Eighteen Indian wheat genotypes were assessed for water stress conditions using morpho physiological and molecular tools. A set of eighteen wheat genotypes were used under normal sown in irrigated condition and no irrigated conditions. Results revealed that postflowering drought stress reduced the grain yield and yield components in all genotypes. The highest yield loss was caused by the number of grain per spike and 1000-grain weight reduction under drought stress conditions. The genotypes UP-2425, WH-1100, PBW-590 showed minimum decline and HD-1080, DBW-17 and WH-1105 showed sharp decline for morpho and physiological as well as yield characters in stress at anthesis. However, low to high reductions were observed in stress conditions as compared to non-stress. The effects of drought stress on wheat genotypes were also analyzed by PCR screening using eight gene specific primers. The OsMSR2 is the only primer showing constitutive, inducible and repressible level of allele expression with all 18 wheat genotypes under control and drought stress condition. Their expression is induced in UP-2744 but their expression is repressed in HD-1080, PDW-621 and PBW-550. TaSHN2 primer showing two strong DNA bands in all18 genotypes but in RAJ-3765 and UP-2744 single bands is present both under control and drought stress conditions.

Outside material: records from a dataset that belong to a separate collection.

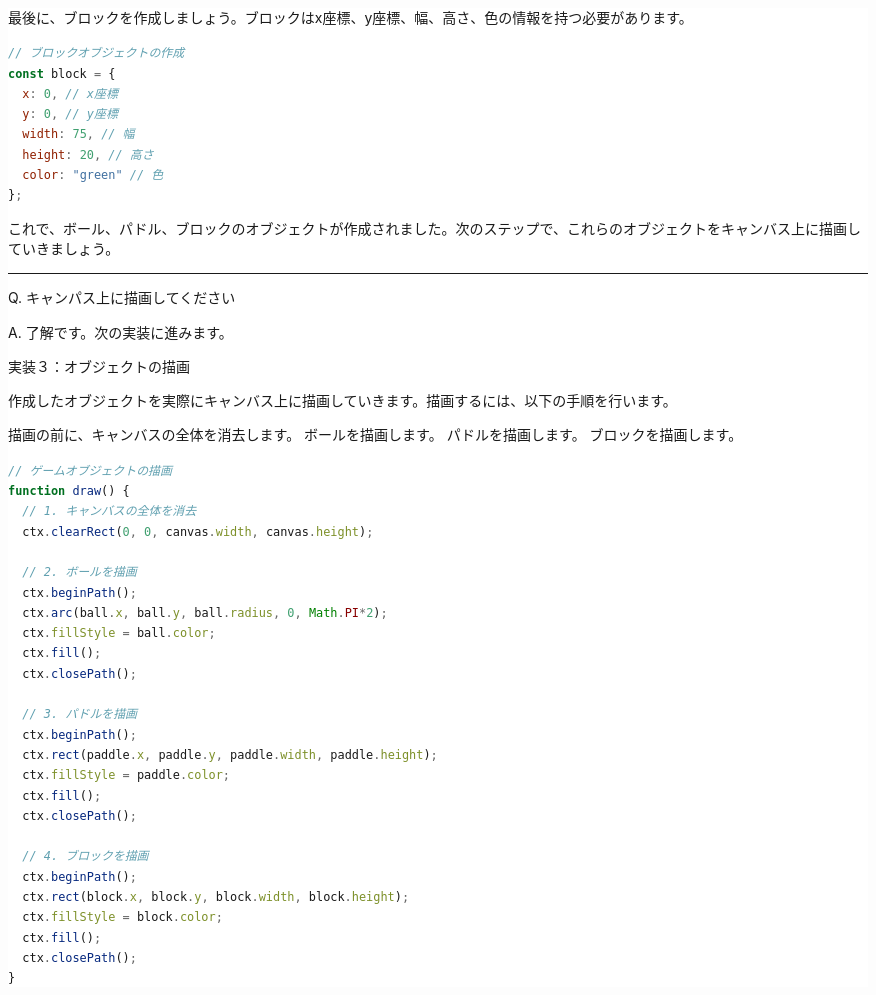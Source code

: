 最後に、ブロックを作成しましょう。ブロックはx座標、y座標、幅、高さ、色の情報を持つ必要があります。

``` javascript
// ブロックオブジェクトの作成
const block = {
  x: 0, // x座標
  y: 0, // y座標
  width: 75, // 幅
  height: 20, // 高さ
  color: "green" // 色
};
```

これで、ボール、パドル、ブロックのオブジェクトが作成されました。次のステップで、これらのオブジェクトをキャンバス上に描画していきましょう。

---

Q. キャンパス上に描画してください

A.
了解です。次の実装に進みます。

実装３：オブジェクトの描画

作成したオブジェクトを実際にキャンバス上に描画していきます。描画するには、以下の手順を行います。

描画の前に、キャンバスの全体を消去します。
ボールを描画します。
パドルを描画します。
ブロックを描画します。

``` javascript
// ゲームオブジェクトの描画
function draw() {
  // 1. キャンバスの全体を消去
  ctx.clearRect(0, 0, canvas.width, canvas.height);

  // 2. ボールを描画
  ctx.beginPath();
  ctx.arc(ball.x, ball.y, ball.radius, 0, Math.PI*2);
  ctx.fillStyle = ball.color;
  ctx.fill();
  ctx.closePath();

  // 3. パドルを描画
  ctx.beginPath();
  ctx.rect(paddle.x, paddle.y, paddle.width, paddle.height);
  ctx.fillStyle = paddle.color;
  ctx.fill();
  ctx.closePath();

  // 4. ブロックを描画
  ctx.beginPath();
  ctx.rect(block.x, block.y, block.width, block.height);
  ctx.fillStyle = block.color;
  ctx.fill();
  ctx.closePath();
}
```
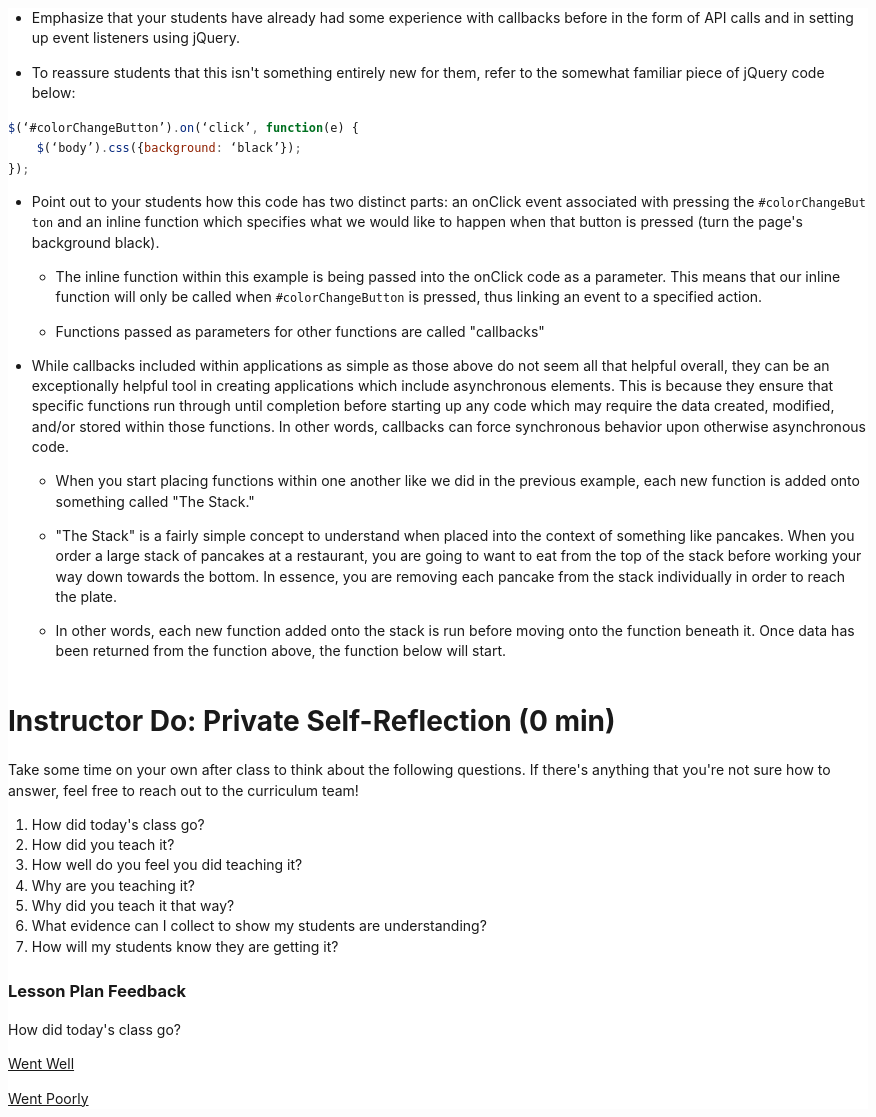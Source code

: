 * Emphasize that your students have already had some experience with callbacks before in the form of API calls and in setting up event listeners using jQuery.

* To reassure students that this isn't something entirely new for them, refer to the somewhat familiar piece of jQuery code below:

```js
$(‘#colorChangeButton’).on(‘click’, function(e) {
    $(‘body’).css({background: ‘black’});
});
```

* Point out to your students how this code has two distinct parts: an onClick event associated with pressing the `#colorChangeButton` and an inline function which specifies what we would like to happen when that button is pressed (turn the page's background black).

  * The inline function within this example is being passed into the onClick code as a parameter. This means that our inline function will only be called when `#colorChangeButton` is pressed, thus linking an event to a specified action.

  * Functions passed as parameters for other functions are called "callbacks"

* While callbacks included within applications as simple as those above do not seem all that helpful overall, they can be an exceptionally helpful tool in creating applications which include asynchronous elements. This is because they ensure that specific functions run through until completion before starting up any code which may require the data created, modified, and/or stored within those functions. In other words, callbacks can force synchronous behavior upon otherwise asynchronous code.

  * When you start placing functions within one another like we did in the previous example, each new function is added onto something called "The Stack."

  * "The Stack" is a fairly simple concept to understand when placed into the context of something like pancakes. When you order a large stack of pancakes at a restaurant, you are going to want to eat from the top of the stack before working your way down towards the bottom. In essence, you are removing each pancake from the stack individually in order to reach the plate.

  * In other words, each new function added onto the stack is run before moving onto the function beneath it. Once data has been returned from the function above, the function below will start.

# Instructor Do: Private Self-Reflection (0 min)

Take some time on your own after class to think about the following questions. If there's anything that you're not sure how to answer, feel free to reach out to the curriculum team!

1. How did today's class go?
2. How did you teach it?
3. How well do you feel you did teaching it?
4. Why are you teaching it?
5. Why did you teach it that way?
6. What evidence can I collect to show my students are understanding?
7. How will my students know they are getting it?

### Lesson Plan Feedback

How did today's class go?

[Went Well](http://www.surveygizmo.com/s3/4325914/FS-Curriculum-Feedback?format=lo&sentiment=positive&lesson=14.03)

[Went Poorly](http://www.surveygizmo.com/s3/4325914/FS-Curriculum-Feedback?format=lo&sentiment=negative&lesson=14.03)
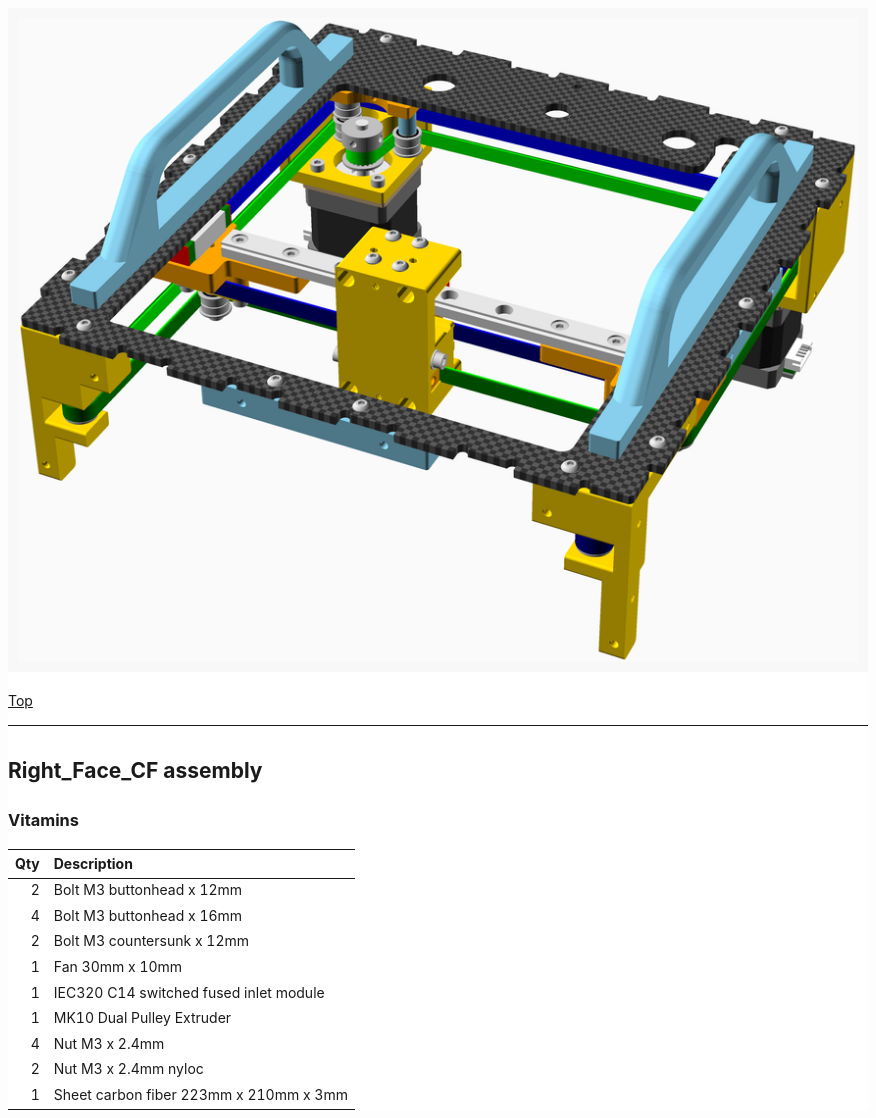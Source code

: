 ![Top_Face_CF_assembled](assemblies/Top_Face_CF_assembled.png)

<span></span>
[Top](#TOP)

---
<a name="Right_Face_CF_assembly"></a>

## Right_Face_CF assembly

### Vitamins

|Qty|Description|
|---:|:----------|
| 2 | Bolt M3 buttonhead x 12mm |
| 4 | Bolt M3 buttonhead x 16mm |
| 2 | Bolt M3 countersunk x 12mm |
| 1 | Fan 30mm x 10mm |
| 1 | IEC320 C14 switched fused inlet module |
| 1 | MK10 Dual Pulley Extruder |
| 4 | Nut M3 x 2.4mm  |
| 2 | Nut M3 x 2.4mm nyloc |
| 1 | Sheet carbon fiber 223mm x 210mm x 3mm |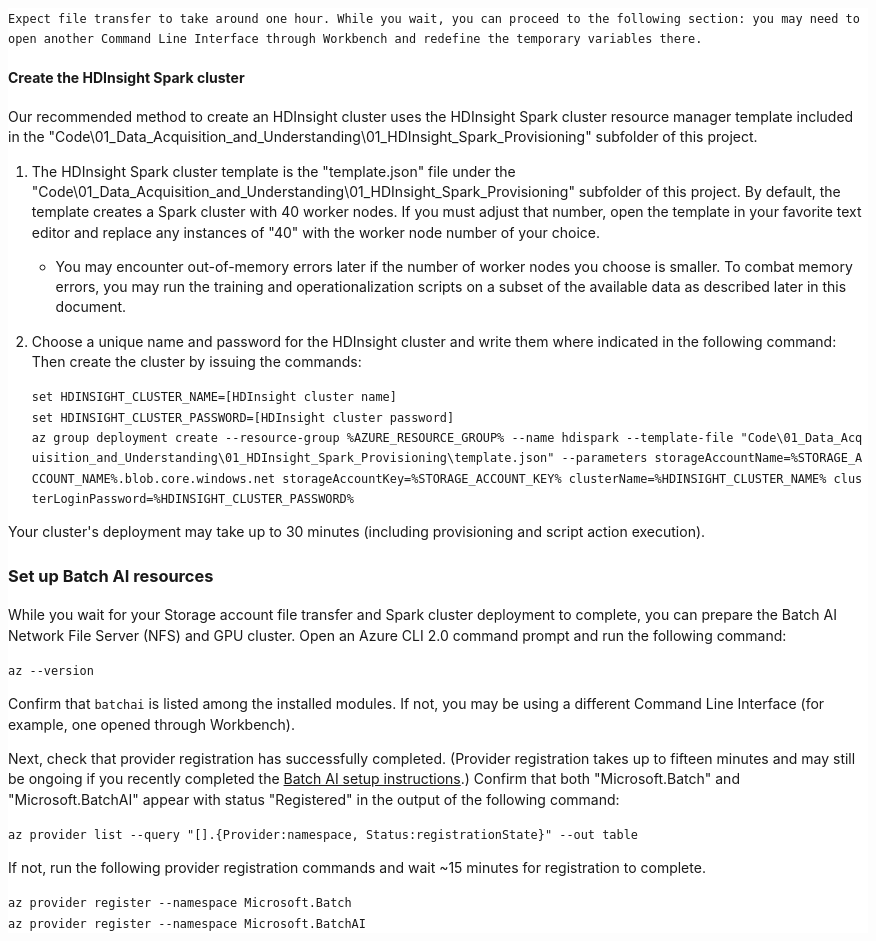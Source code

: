     Expect file transfer to take around one hour. While you wait, you can proceed to the following section: you may need to open another Command Line Interface through Workbench and redefine the temporary variables there.

#### Create the HDInsight Spark cluster

Our recommended method to create an HDInsight cluster uses the HDInsight Spark cluster resource manager template included in the "Code\01_Data_Acquisition_and_Understanding\01_HDInsight_Spark_Provisioning" subfolder of this project.

1. The HDInsight Spark cluster template is the "template.json" file under the "Code\01_Data_Acquisition_and_Understanding\01_HDInsight_Spark_Provisioning" subfolder of this project. By default, the template creates a Spark cluster with 40 worker nodes. If you must adjust that number, open the template in your favorite text editor and replace any instances of "40" with the worker node number of your choice.
    - You may encounter out-of-memory errors later if the number of worker nodes you choose is smaller. To combat memory errors, you may run the training and operationalization scripts on a subset of the available data as described later in this document.
2. Choose a unique name and password for the HDInsight cluster and write them where indicated in the following command: Then create the cluster by issuing the commands:

    ```
    set HDINSIGHT_CLUSTER_NAME=[HDInsight cluster name]
    set HDINSIGHT_CLUSTER_PASSWORD=[HDInsight cluster password]
    az group deployment create --resource-group %AZURE_RESOURCE_GROUP% --name hdispark --template-file "Code\01_Data_Acquisition_and_Understanding\01_HDInsight_Spark_Provisioning\template.json" --parameters storageAccountName=%STORAGE_ACCOUNT_NAME%.blob.core.windows.net storageAccountKey=%STORAGE_ACCOUNT_KEY% clusterName=%HDINSIGHT_CLUSTER_NAME% clusterLoginPassword=%HDINSIGHT_CLUSTER_PASSWORD%
    ```

Your cluster's deployment may take up to 30 minutes (including provisioning and script action execution).

### Set up Batch AI resources

While you wait for your Storage account file transfer and Spark cluster deployment to complete, you can prepare the Batch AI Network File Server (NFS) and GPU cluster. Open an Azure CLI 2.0 command prompt and run the following command:

```
az --version 
```

Confirm that `batchai` is listed among the installed modules. If not, you may be using a different Command Line Interface (for example, one opened through Workbench).

Next, check that provider registration has successfully completed. (Provider registration takes up to fifteen minutes and may still be ongoing if you recently completed the [Batch AI setup instructions](https://github.com/Azure/BatchAI/tree/master/recipes).) Confirm that both "Microsoft.Batch" and "Microsoft.BatchAI" appear with status "Registered" in the output of the following command:

```
az provider list --query "[].{Provider:namespace, Status:registrationState}" --out table
```

If not, run the following provider registration commands and wait ~15 minutes for registration to complete.
```
az provider register --namespace Microsoft.Batch
az provider register --namespace Microsoft.BatchAI
```
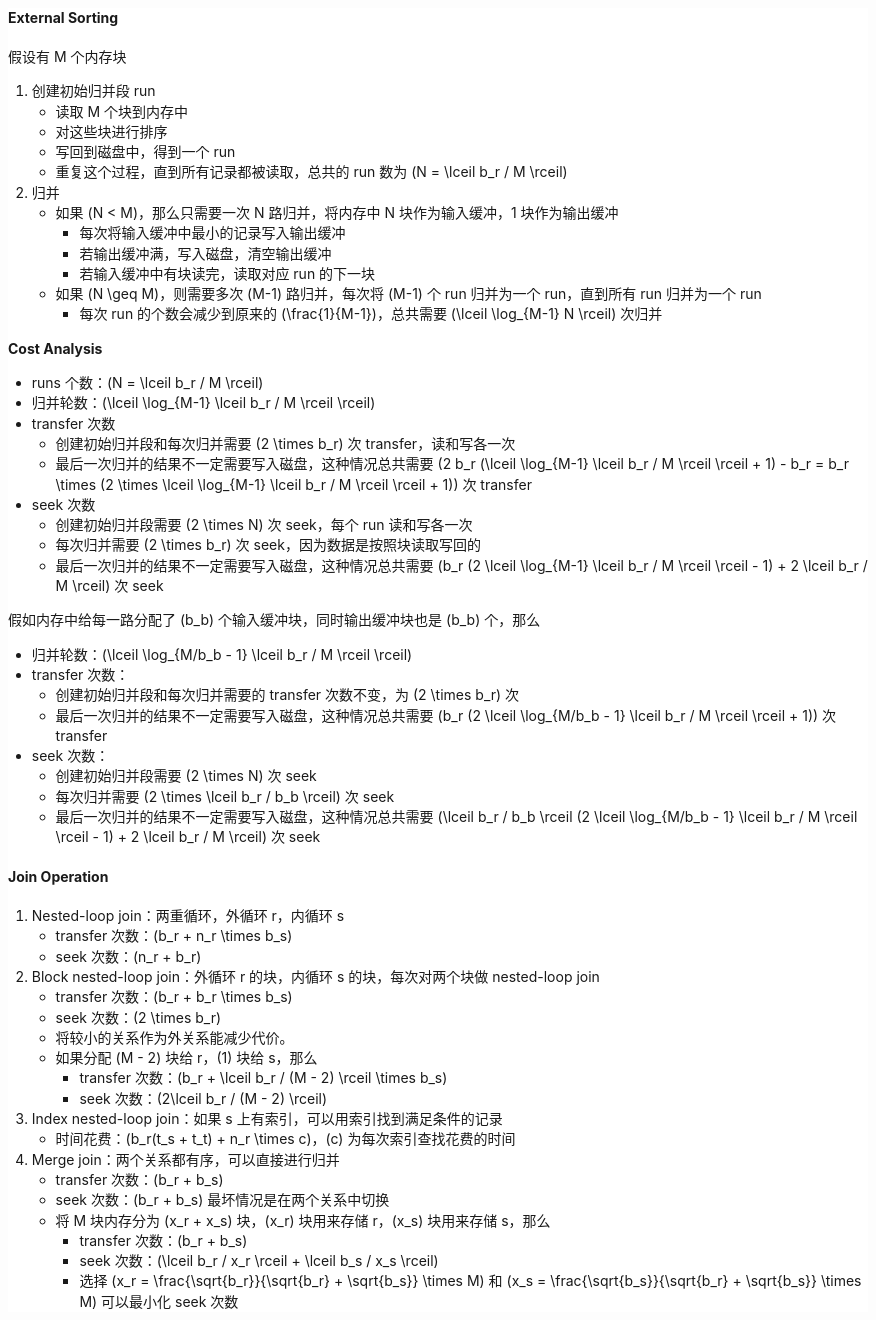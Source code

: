#### External Sorting

假设有 M 个内存块

1. 创建初始归并段 run
    - 读取 M 个块到内存中
    - 对这些块进行排序
    - 写回到磁盘中，得到一个 run
    - 重复这个过程，直到所有记录都被读取，总共的 run 数为 \(N = \lceil b_r / M \rceil\)
2. 归并
    - 如果 \(N < M\)，那么只需要一次 N 路归并，将内存中 N 块作为输入缓冲，1 块作为输出缓冲
        - 每次将输入缓冲中最小的记录写入输出缓冲
        - 若输出缓冲满，写入磁盘，清空输出缓冲
        - 若输入缓冲中有块读完，读取对应 run 的下一块
    - 如果 \(N \geq M\)，则需要多次 \(M-1\) 路归并，每次将 \(M-1\) 个 run 归并为一个 run，直到所有 run 归并为一个 run
        - 每次 run 的个数会减少到原来的 \(\frac{1}{M-1}\)，总共需要 \(\lceil \log_{M-1} N \rceil\) 次归并

**Cost Analysis**

- runs 个数：\(N = \lceil b_r / M \rceil\)
- 归并轮数：\(\lceil \log_{M-1} \lceil b_r / M \rceil \rceil\)
- transfer 次数
    - 创建初始归并段和每次归并需要 \(2 \times b_r\) 次 transfer，读和写各一次
    - 最后一次归并的结果不一定需要写入磁盘，这种情况总共需要 \(2 b_r (\lceil \log_{M-1} \lceil b_r / M \rceil \rceil + 1) - b_r = b_r \times (2 \times \lceil \log_{M-1} \lceil b_r / M \rceil \rceil + 1)\) 次 transfer
- seek 次数
    - 创建初始归并段需要 \(2 \times N\) 次 seek，每个 run 读和写各一次
    - 每次归并需要 \(2 \times b_r\) 次 seek，因为数据是按照块读取写回的
    - 最后一次归并的结果不一定需要写入磁盘，这种情况总共需要 \(b_r (2 \lceil \log_{M-1} \lceil b_r / M \rceil \rceil - 1) + 2 \lceil b_r / M \rceil\) 次 seek

假如内存中给每一路分配了 \(b_b\) 个输入缓冲块，同时输出缓冲块也是 \(b_b\) 个，那么

- 归并轮数：\(\lceil \log_{M/b_b - 1} \lceil b_r / M \rceil \rceil\)
- transfer 次数：
    - 创建初始归并段和每次归并需要的 transfer 次数不变，为 \(2 \times b_r\) 次
    - 最后一次归并的结果不一定需要写入磁盘，这种情况总共需要 \(b_r (2 \lceil \log_{M/b_b - 1} \lceil b_r / M \rceil \rceil + 1)\) 次 transfer
- seek 次数：
    - 创建初始归并段需要 \(2 \times N\) 次 seek
    - 每次归并需要 \(2 \times \lceil b_r / b_b \rceil\) 次 seek
    - 最后一次归并的结果不一定需要写入磁盘，这种情况总共需要 \(\lceil b_r / b_b \rceil (2 \lceil \log_{M/b_b - 1} \lceil b_r / M \rceil \rceil - 1) + 2 \lceil b_r / M \rceil\) 次 seek

#### Join Operation

1. Nested-loop join：两重循环，外循环 r，内循环 s
    - transfer 次数：\(b_r + n_r \times b_s\)
    - seek 次数：\(n_r + b_r\)
2. Block nested-loop join：外循环 r 的块，内循环 s 的块，每次对两个块做 nested-loop join
    - transfer 次数：\(b_r + b_r \times b_s\)
    - seek 次数：\(2 \times b_r\)
    - 将较小的关系作为外关系能减少代价。
    - 如果分配 \(M - 2\) 块给 r，\(1\) 块给 s，那么
        - transfer 次数：\(b_r + \lceil b_r / (M - 2) \rceil \times b_s\)
        - seek 次数：\(2\lceil b_r / (M - 2) \rceil\)
3. Index nested-loop join：如果 s 上有索引，可以用索引找到满足条件的记录
    - 时间花费：\(b_r(t_s + t_t) + n_r \times c\)，\(c\) 为每次索引查找花费的时间
4. Merge join：两个关系都有序，可以直接进行归并
    - transfer 次数：\(b_r + b_s\)
    - seek 次数：\(b_r + b_s\) 最坏情况是在两个关系中切换
    - 将 M 块内存分为 \(x_r + x_s\) 块，\(x_r\) 块用来存储 r，\(x_s\) 块用来存储 s，那么
        - transfer 次数：\(b_r + b_s\)
        - seek 次数：\(\lceil b_r / x_r \rceil + \lceil b_s / x_s \rceil\)
        - 选择 \(x_r = \frac{\sqrt{b_r}}{\sqrt{b_r} + \sqrt{b_s}} \times M\) 和 \(x_s = \frac{\sqrt{b_s}}{\sqrt{b_r} + \sqrt{b_s}} \times M\) 可以最小化 seek 次数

Molecular analysis revealed that all the primers used in the study amplified a DNA approximately 100 bp in drought stress as well as unstressed condition with all 18 genotypes. It is considered as a consensus sequence of these genes with their respective primers which means that there is no genetic diversity in the genotypes where same size band was amplified. This suggests that well adapted cultivars may not differ much in their respective gene sequence. While on the other hand, non amplifying bands in rest of the genotypes indicated that these genotypes might possess entirely different genes which were not picked up by these primers and had more conserved coding region.